## ASSIGNMENT
Look through the records below for the line with "The private sale will have" and the line with "We will conduct", then return those lines and all lines between, exactly.

====== EXTRACTED DATA

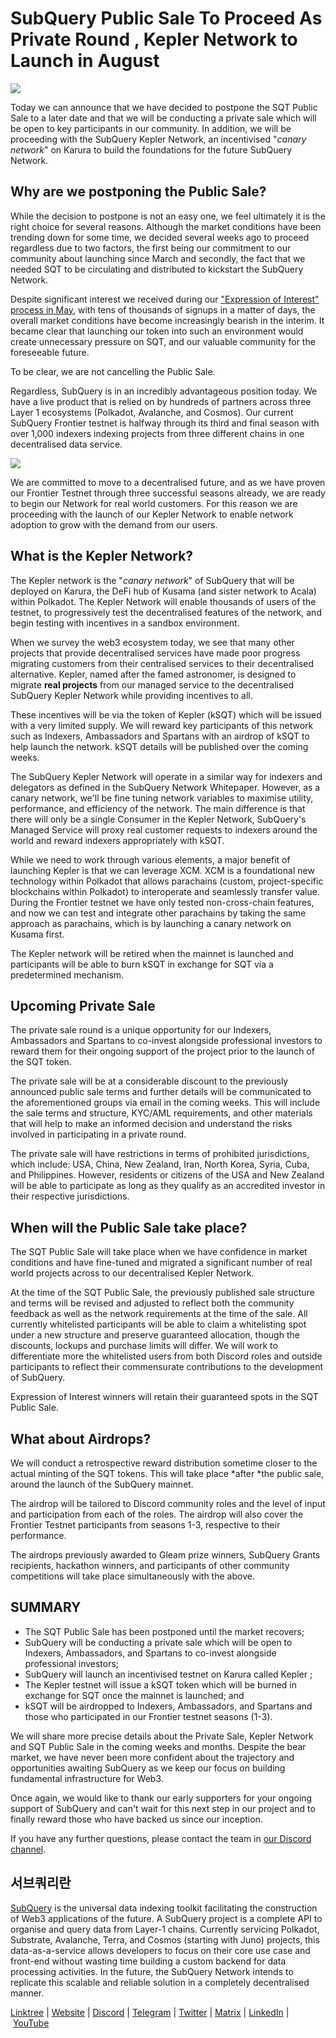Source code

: # SubQuery Public Sale To Proceed As Private Round , Kepler Network to Launch in August

![](https://miro.medium.com/max/1400/1*m7ERNESuK0G3vkqRoBAiow.png)

Today we can announce that we have decided to postpone the SQT Public Sale to a later date and that we will be conducting a private sale which will be open to key participants in our community. In addition, we will be proceeding with the SubQuery Kepler Network, an incentivised "_canary network_" on Karura to build the foundations for the future SubQuery Network.

## Why are we postponing the Public Sale?

While the decision to postpone is not an easy one, we feel ultimately it is the right choice for several reasons. Although the market conditions have been trending down for some time, we decided several weeks ago to proceed regardless due to two factors, the first being our commitment to our community about launching since March and secondly, the fact that we needed SQT to be circulating and distributed to kickstart the SubQuery Network.

Despite significant interest we received during our ["Expression of Interest" process in May](./20220516-public-sale-eoi.md), with tens of thousands of signups in a matter of days, the overall market conditions have become increasingly bearish in the interim. It became clear that launching our token into such an environment would create unnecessary pressure on SQT, and our valuable community for the foreseeable future.

To be clear, we are not cancelling the Public Sale.

Regardless, SubQuery is in an incredibly advantageous position today. We have a live product that is relied on by hundreds of partners across three Layer 1 ecosystems (Polkadot, Avalanche, and Cosmos). Our current SubQuery Frontier testnet is halfway through its third and final season with over 1,000 indexers indexing projects from three different chains in one decentralised data service.

![](https://miro.medium.com/max/1400/0*TTAHeaI8jGK8AaCm)

We are committed to move to a decentralised future, and as we have proven our Frontier Testnet through three successful seasons already, we are ready to begin our Network for real world customers. For this reason we are proceeding with the launch of our Kepler Network to enable network adoption to grow with the demand from our users.

## What is the Kepler Network?

The Kepler network is the "_canary network_" of SubQuery that will be deployed on Karura, the DeFi hub of Kusama (and sister network to Acala) within Polkadot. The Kepler Network will enable thousands of users of the testnet, to progressively test the decentralised features of the network, and begin testing with incentives in a sandbox environment.

When we survey the web3 ecosystem today, we see that many other projects that provide decentralised services have made poor progress migrating customers from their centralised services to their decentralised alternative. Kepler, named after the famed astronomer, is designed to migrate **real projects** from our managed service to the decentralised SubQuery Kepler Network while providing incentives to all.

These incentives will be via the token of Kepler (kSQT) which will be issued with a very limited supply. We will reward key participants of this network such as Indexers, Ambassadors and Spartans with an airdrop of kSQT to help launch the network. kSQT details will be published over the coming weeks.

The SubQuery Kepler Network will operate in a similar way for indexers and delegators as defined in the SubQuery Network Whitepaper. However, as a canary network, we'll be fine tuning network variables to maximise utility, performance, and efficiency of the network. The main difference is that there will only be a single Consumer in the Kepler Network, SubQuery's Managed Service will proxy real customer requests to indexers around the world and reward indexers appropriately with kSQT.

While we need to work through various elements, a major benefit of launching Kepler is that we can leverage XCM. XCM is a foundational new technology within Polkadot that allows parachains (custom, project-specific blockchains within Polkadot) to interoperate and seamlessly transfer value. During the Frontier testnet we have only tested non-cross-chain features, and now we can test and integrate other parachains by taking the same approach as parachains, which is by launching a canary network on Kusama first.

The Kepler network will be retired when the mainnet is launched and participants will be able to burn kSQT in exchange for SQT via a predetermined mechanism.

## Upcoming Private Sale

The private sale round is a unique opportunity for our Indexers, Ambassadors and Spartans to co-invest alongside professional investors to reward them for their ongoing support of the project prior to the launch of the SQT token.

The private sale will be at a considerable discount to the previously announced public sale terms and further details will be communicated to the aforementioned groups via email in the coming weeks. This will include the sale terms and structure, KYC/AML requirements, and other materials that will help to make an informed decision and understand the risks involved in participating in a private round.

The private sale will have restrictions in terms of prohibited jurisdictions, which include: USA, China, New Zealand, Iran, North Korea, Syria, Cuba, and Philippines. However, residents or citizens of the USA and New Zealand will be able to participate as long as they qualify as an accredited investor in their respective jurisdictions.

## When will the Public Sale take place?

The SQT Public Sale will take place when we have confidence in market conditions and have fine-tuned and migrated a significant number of real world projects across to our decentralised Kepler Network.

At the time of the SQT Public Sale, the previously published sale structure and terms will be revised and adjusted to reflect both the community feedback as well as the network requirements at the time of the sale. All currently whitelisted participants will be able to claim a whitelisting spot under a new structure and preserve guaranteed allocation, though the discounts, lockups and purchase limits will differ. We will work to differentiate more the whitelisted users from both Discord roles and outside participants to reflect their commensurate contributions to the development of SubQuery.

Expression of Interest winners will retain their guaranteed spots in the SQT Public Sale.

## What about Airdrops?

We will conduct a retrospective reward distribution sometime closer to the actual minting of the SQT tokens. This will take place *after *the public sale, around the launch of the SubQuery mainnet.

The airdrop will be tailored to Discord community roles and the level of input and participation from each of the roles. The airdrop will also cover the Frontier Testnet participants from seasons 1-3, respective to their performance.

The airdrops previously awarded to Gleam prize winners, SubQuery Grants recipients, hackathon winners, and participants of other community competitions will take place simultaneously with the above.

## SUMMARY

- The SQT Public Sale has been postponed until the market recovers;
- SubQuery will be conducting a private sale which will be open to Indexers, Ambassadors, and Spartans to co-invest alongside professional investors;
- SubQuery will launch an incentivised testnet on Karura called Kepler ;
- The Kepler testnet will issue a kSQT token which will be burned in exchange for SQT once the mainnet is launched; and
- kSQT will be airdropped to Indexers, Ambassadors, and Spartans and those who participated in our Frontier testnet seasons (1-3).

We will share more precise details about the Private Sale, Kepler Network and SQT Public Sale in the coming weeks and months. Despite the bear market, we have never been more confident about the trajectory and opportunities awaiting SubQuery as we keep our focus on building fundamental infrastructure for Web3.

Once again, we would like to thank our early supporters for your ongoing support of SubQuery and can't wait for this next step in our project and to finally reward those who have backed us since our inception.

If you have any further questions, please contact the team in [our Discord channel](https://discord.com/channels/subquery).

## 서브쿼리란

[SubQuery](https://subquery.network/) is the universal data indexing toolkit facilitating the construction of Web3 applications of the future. A SubQuery project is a complete API to organise and query data from Layer-1 chains. Currently servicing Polkadot, Substrate, Avalanche, Terra, and Cosmos (starting with Juno) projects, this data-as-a-service allows developers to focus on their core use case and front-end without wasting time building a custom backend for data processing activities. In the future, the SubQuery Network intends to replicate this scalable and reliable solution in a completely decentralised manner.

​​[Linktree](https://linktr.ee/subquerynetwork) | [Website](https://subquery.network/) | [Discord](https://discord.com/invite/78zg8aBSMG) | [Telegram](https://t.me/subquerynetwork) | [Twitter](https://twitter.com/subquerynetwork) | [Matrix](https://matrix.to/#/#subquery:matrix.org) | [LinkedIn](https://www.linkedin.com/company/subquery) | [YouTube](https://www.youtube.com/channel/UCi1a6NUUjegcLHDFLr7CqLw)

============

## EXERCISE ANSWER
The private sale will have restrictions in terms of prohibited jurisdictions, which include: USA, China, New Zealand, Iran, North Korea, Syria, Cuba, and Philippines. However, residents or citizens of the USA and New Zealand will be able to participate as long as they qualify as an accredited investor in their respective jurisdictions.

## When will the Public Sale take place?

The SQT Public Sale will take place when we have confidence in market conditions and have fine-tuned and migrated a significant number of real world projects across to our decentralised Kepler Network.

At the time of the SQT Public Sale, the previously published sale structure and terms will be revised and adjusted to reflect both the community feedback as well as the network requirements at the time of the sale. All currently whitelisted participants will be able to claim a whitelisting spot under a new structure and preserve guaranteed allocation, though the discounts, lockups and purchase limits will differ. We will work to differentiate more the whitelisted users from both Discord roles and outside participants to reflect their commensurate contributions to the development of SubQuery.

Expression of Interest winners will retain their guaranteed spots in the SQT Public Sale.

## What about Airdrops?

We will conduct a retrospective reward distribution sometime closer to the actual minting of the SQT tokens. This will take place *after *the public sale, around the launch of the SubQuery mainnet.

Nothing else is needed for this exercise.